Heterotypic Tumor Spheroids in Agitation-Based Cultures: A Scaffold-Free Cell Model That Sustains Long-Term Survival of Endothelial Cells.

Abstract

Endothelial cells (ECs) are an important component of the tumor microenvironment, playing key roles in tumor development and progression that span from angiogenesis to immune regulation and drug resistance. Heterotypic tumor spheroids are one of the most widely used in vitro tumor microenvironment models, presenting improved recapitulation of tumor microenvironments compared to 2D cultures, in a simple and low-cost setup. Heterotypic tumor spheroid models incorporating endothelial cells have been proposed but present multiple limitations, such as the short culture duration typically obtained, the use of animal-derived matrices, and poor reproducibility; the diversity of culture conditions employed hinders comparison between studies and standardization of relevant culture parameters. Herein, we developed long-term cultures of triple heterotypic spheroids composed of the HCC1954 tumor cell line, human fibroblasts, and ECs. We explored culture parameters potentially relevant for EC maintenance, such as tumor cell line, seeding cell number, cell ratio, and agitation vs. static culture. In HCC1954-based spheroids, we observed maintenance of viable EC for up to 1 month of culture in agitation, with retention of the identity markers CD31 and von Willebrand factor.
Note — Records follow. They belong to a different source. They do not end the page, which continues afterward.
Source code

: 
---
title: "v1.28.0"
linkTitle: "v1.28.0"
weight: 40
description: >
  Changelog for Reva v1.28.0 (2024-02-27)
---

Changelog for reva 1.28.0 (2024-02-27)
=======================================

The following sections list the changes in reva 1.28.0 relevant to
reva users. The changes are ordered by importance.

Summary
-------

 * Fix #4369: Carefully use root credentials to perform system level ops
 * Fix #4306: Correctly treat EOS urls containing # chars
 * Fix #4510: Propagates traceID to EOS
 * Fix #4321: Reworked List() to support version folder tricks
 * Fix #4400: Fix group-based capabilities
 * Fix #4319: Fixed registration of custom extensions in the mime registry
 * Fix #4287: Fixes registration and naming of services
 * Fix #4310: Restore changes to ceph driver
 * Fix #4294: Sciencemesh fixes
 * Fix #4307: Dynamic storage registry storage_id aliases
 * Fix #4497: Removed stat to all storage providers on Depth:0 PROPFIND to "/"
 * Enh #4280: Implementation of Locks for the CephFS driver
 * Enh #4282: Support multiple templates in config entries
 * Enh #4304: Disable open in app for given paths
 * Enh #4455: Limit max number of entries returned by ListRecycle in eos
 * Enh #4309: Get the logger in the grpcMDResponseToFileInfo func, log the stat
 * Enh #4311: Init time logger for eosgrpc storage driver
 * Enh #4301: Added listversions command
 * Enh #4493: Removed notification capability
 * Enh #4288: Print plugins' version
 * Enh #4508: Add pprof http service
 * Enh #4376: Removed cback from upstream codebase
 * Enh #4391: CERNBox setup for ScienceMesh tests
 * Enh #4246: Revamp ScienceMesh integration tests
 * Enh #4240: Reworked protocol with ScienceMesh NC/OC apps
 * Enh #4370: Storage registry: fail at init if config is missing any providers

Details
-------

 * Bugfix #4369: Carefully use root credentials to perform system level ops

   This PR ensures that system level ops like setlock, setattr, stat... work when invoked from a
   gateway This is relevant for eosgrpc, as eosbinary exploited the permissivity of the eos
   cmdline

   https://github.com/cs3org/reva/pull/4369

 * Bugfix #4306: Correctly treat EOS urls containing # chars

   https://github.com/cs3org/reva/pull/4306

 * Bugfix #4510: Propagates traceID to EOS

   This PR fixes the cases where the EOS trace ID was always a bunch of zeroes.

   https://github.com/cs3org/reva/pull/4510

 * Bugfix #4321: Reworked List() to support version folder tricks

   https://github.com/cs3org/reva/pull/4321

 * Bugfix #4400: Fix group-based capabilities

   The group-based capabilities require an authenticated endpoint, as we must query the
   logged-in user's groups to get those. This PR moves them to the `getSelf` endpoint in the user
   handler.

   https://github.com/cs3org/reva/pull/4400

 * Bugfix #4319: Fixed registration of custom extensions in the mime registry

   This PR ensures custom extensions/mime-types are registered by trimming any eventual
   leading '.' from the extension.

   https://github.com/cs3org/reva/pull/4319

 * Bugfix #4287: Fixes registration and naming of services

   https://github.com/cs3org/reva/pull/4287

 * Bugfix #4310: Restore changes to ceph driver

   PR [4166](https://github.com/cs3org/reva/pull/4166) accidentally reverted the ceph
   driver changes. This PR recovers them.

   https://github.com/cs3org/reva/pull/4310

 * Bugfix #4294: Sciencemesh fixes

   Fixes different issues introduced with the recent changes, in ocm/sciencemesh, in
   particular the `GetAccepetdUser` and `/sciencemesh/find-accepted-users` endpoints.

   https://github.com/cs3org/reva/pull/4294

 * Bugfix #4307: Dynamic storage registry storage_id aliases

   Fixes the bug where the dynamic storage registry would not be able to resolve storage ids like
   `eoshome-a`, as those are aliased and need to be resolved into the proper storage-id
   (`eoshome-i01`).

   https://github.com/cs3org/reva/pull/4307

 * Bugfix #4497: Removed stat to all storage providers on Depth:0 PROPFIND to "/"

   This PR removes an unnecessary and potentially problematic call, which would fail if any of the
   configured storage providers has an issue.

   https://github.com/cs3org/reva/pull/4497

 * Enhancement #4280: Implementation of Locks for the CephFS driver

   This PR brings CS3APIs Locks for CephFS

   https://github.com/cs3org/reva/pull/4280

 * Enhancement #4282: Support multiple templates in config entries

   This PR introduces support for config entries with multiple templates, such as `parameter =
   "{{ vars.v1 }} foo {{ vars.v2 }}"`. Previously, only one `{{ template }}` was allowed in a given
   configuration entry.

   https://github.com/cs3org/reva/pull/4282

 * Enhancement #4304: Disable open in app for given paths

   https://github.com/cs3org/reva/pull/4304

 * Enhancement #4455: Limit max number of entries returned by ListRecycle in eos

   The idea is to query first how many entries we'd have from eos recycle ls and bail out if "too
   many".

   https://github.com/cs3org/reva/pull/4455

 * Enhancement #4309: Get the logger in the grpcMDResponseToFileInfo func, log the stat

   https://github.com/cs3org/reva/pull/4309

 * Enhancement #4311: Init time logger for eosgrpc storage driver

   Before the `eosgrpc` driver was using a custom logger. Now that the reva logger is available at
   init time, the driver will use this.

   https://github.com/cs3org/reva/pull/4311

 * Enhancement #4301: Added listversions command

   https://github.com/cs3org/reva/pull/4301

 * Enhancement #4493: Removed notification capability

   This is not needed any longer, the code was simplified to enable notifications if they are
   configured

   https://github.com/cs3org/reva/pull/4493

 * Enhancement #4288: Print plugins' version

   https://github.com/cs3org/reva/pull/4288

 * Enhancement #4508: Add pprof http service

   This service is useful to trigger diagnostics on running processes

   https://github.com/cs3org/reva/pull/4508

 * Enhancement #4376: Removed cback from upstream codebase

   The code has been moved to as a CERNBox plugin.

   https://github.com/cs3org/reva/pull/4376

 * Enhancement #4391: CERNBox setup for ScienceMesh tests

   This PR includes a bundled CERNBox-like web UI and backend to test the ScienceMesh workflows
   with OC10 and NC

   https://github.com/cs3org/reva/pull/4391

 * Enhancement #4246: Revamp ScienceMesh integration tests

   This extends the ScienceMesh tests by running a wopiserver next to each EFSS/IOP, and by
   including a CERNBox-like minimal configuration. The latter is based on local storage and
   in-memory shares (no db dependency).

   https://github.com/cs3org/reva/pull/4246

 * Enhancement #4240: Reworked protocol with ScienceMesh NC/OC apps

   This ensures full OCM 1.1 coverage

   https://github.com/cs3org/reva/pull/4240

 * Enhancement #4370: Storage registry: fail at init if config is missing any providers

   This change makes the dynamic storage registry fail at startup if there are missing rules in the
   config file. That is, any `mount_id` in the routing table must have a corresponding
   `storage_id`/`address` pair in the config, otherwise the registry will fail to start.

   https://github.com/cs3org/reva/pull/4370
At the optimized tumor cell:fibroblast:EC ratio of 1:3:10, HCC1954-based spheroids had a higher EC area/total spheroid area at 1 month of culture than the other cell ratios tested. EC maintenance was tumor cell line-dependent, and in HCC1954-based spheroids it was also dependent on the presence of fibroblasts and agitation. Moreover, vascular endothelial growth factor (VEGF) supplementation was not required for maintenance of EC, as the factor was endogenously produced. ECs co-localized with fibroblasts, which accumulated preferentially in the core of the spheroids and secreted EC-relevant extracellular matrix proteins, such as collagen I and IV. This simple model setup does not rely on artificial or animal-derived scaffolds and can serve as a useful tool to explore the culture parameters influencing heterotypic spheroids, contributing to model standardization, as well as to explore molecular cross talk of ECs within the tumor microenvironment, and potentially its effects on drug response.